"why 0^(-x) for x ∈ ℝ+" I think you mean "why 0^(-x) *is undefined* for x ∈ ℝ+". Based on mathematical convention and on things you say later, I assume you're using ℝ+ to denote the set of nonnegative real numbers, which I'll keep in mind. You have to be careful about saying that a^(-x) = 1/a^x, because if a is 0, then for a negative value of x, you'll get a well-defined expression on the left and an undefined expression on the right. Maybe you're referencing the condition that x is a nonnegative real number, but that looked like it was part of a different statement. In this context, 0^0 is not an indeterminate form. An indeterminate form is a form that an expression in a limit expression can take, meaning that more work must be done to find the limit's value. This is not a limit. With that said, it is a common convention to leave 0^0 undefined, and it's also common to have it equal to 1. In either case, it's definitely not 0, so we can move on. Division by 0 actually *can* be defined. In fact, it is defined in certain systems, such as in the projectively extended real line. It's just that it's usually more convenient to leave division by zero undefined, so that's what we do.

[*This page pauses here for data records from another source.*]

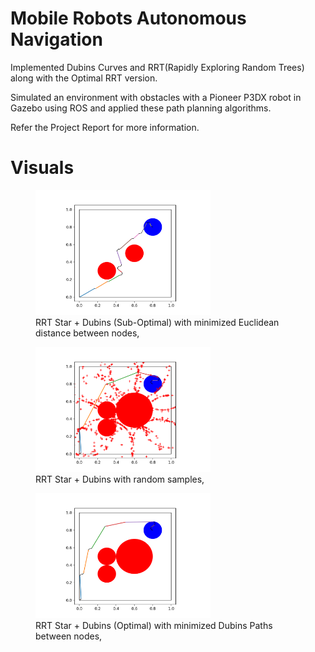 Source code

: # Mobile Robots Autonomous Navigation

Implemented Dubins Curves and RRT(Rapidly Exploring Random Trees) along with the Optimal RRT version.

Simulated an environment with obstacles with a Pioneer P3DX robot in Gazebo using ROS and applied these path planning algorithms.

Refer the Project Report for more information.

# Visuals


<figure>
<img src="rrt_star_dubins/Figure2.png" width=280 height=200 />
<figcaption>RRT Star + Dubins (Sub-Optimal) with minimized Euclidean distance between nodes, 
</figcaption>
</figure>

<figure>
<img src="rrt_star_dubins/rrt_star_with_random_samplings.png" width=280 height=200 />
<figcaption> RRT Star + Dubins with random samples, 
</figcaption>
</figure>

<figure>
<img src="rrt_star_dubins/rrtstar_minimized_dubins_paths2.png" width=280 height=200 />
<figcaption> RRT Star + Dubins (Optimal) with minimized Dubins Paths between nodes, 
</figcaption>
</figure>


<br/>
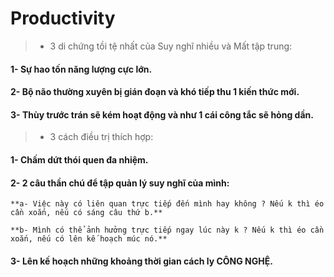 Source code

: # Productivity

> - 3 di chứng tồi tệ nhất của Suy nghĩ nhiều và Mất tập trung:

#### 1- Sự hao tốn năng lượng cực lớn.

#### 2- Bộ não thường xuyên bị gián đoạn và khó tiếp thu 1 kiến thức mới.

#### 3- Thùy trước trán sẽ kém hoạt động và như 1 cái công tắc sẽ hỏng dần.

> - 3 cách điều trị thích hợp:

#### 1- Chấm dứt thói quen đa nhiệm.

#### 2- 2 câu thần chú để tập quản lý suy nghĩ của mình:

    **a- Việc này có liên quan trực tiếp đến mình hay không ? Nếu k thì éo cần xoắn, nếu có sáng câu thứ b.**

    **b- Mình có thể ảnh hưởng trực tiếp ngay lúc này k ? Nếu k thì éo cần xoắn, nếu có lên kế hoạch múc nó.**

#### 3- Lên kế hoạch những khoảng thời gian cách ly CÔNG NGHỆ.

@@isavenewspapers8890 OH sorry I didn't noticed that I forgot to write a part. Thanks.

This standard is not required by some authors.

@@isavenewspapers8890 but then you don’t end up with an equation in standard form for each line, you end up with two.

Not necessarily, a linear graph just means that the function has to produce a straight diagonal line.

@@ikonikgamerz3853 No. A linear function is a special case of affine functions. Affine functions are functions in the form ax + b. And a linear function is the case when b = 0, that means that the graph pass trough the origin.

@@foxypiratecove37350 linear function (noun) 1. Any function whose graph is a straight line.

Different authors use the term "linear function" in different ways. For a function f with real numbers as inputs and outputs, some authors use the term to mean a function whose graph is a line. However, other authors require that the function keeps the origin fixed; in other words, f(0) = 0 must hold. This term is relevant to the topic of linear algebra, which involves linear transformations, where the origin has to stay in place. In this alternate context, if a function composes a linear function with a translation, the term "affine function" may be used.

​@isavenewspapers8890 in this case, the guy mixed up linear functions with linear _functionals_.

If we consider the graph of a function f as y = f(x), then x = c cannot be the graph of a function, because there are multiple y-values for a single x-value. y = c is just a special case of y = mx + b, where m = 0 and b = c.

@@isavenewspapers8890 vertical line rule ONLY works with f(x) = y X=constant is a function where f(y)=x

@@ikonikgamerz3853 I will accept the idea that that's what you were going for, but you could've been clearer about it. Also, you can switch the x- and y-axes for any graph; why mention it only for this one in particular?

nope, its a real human voice.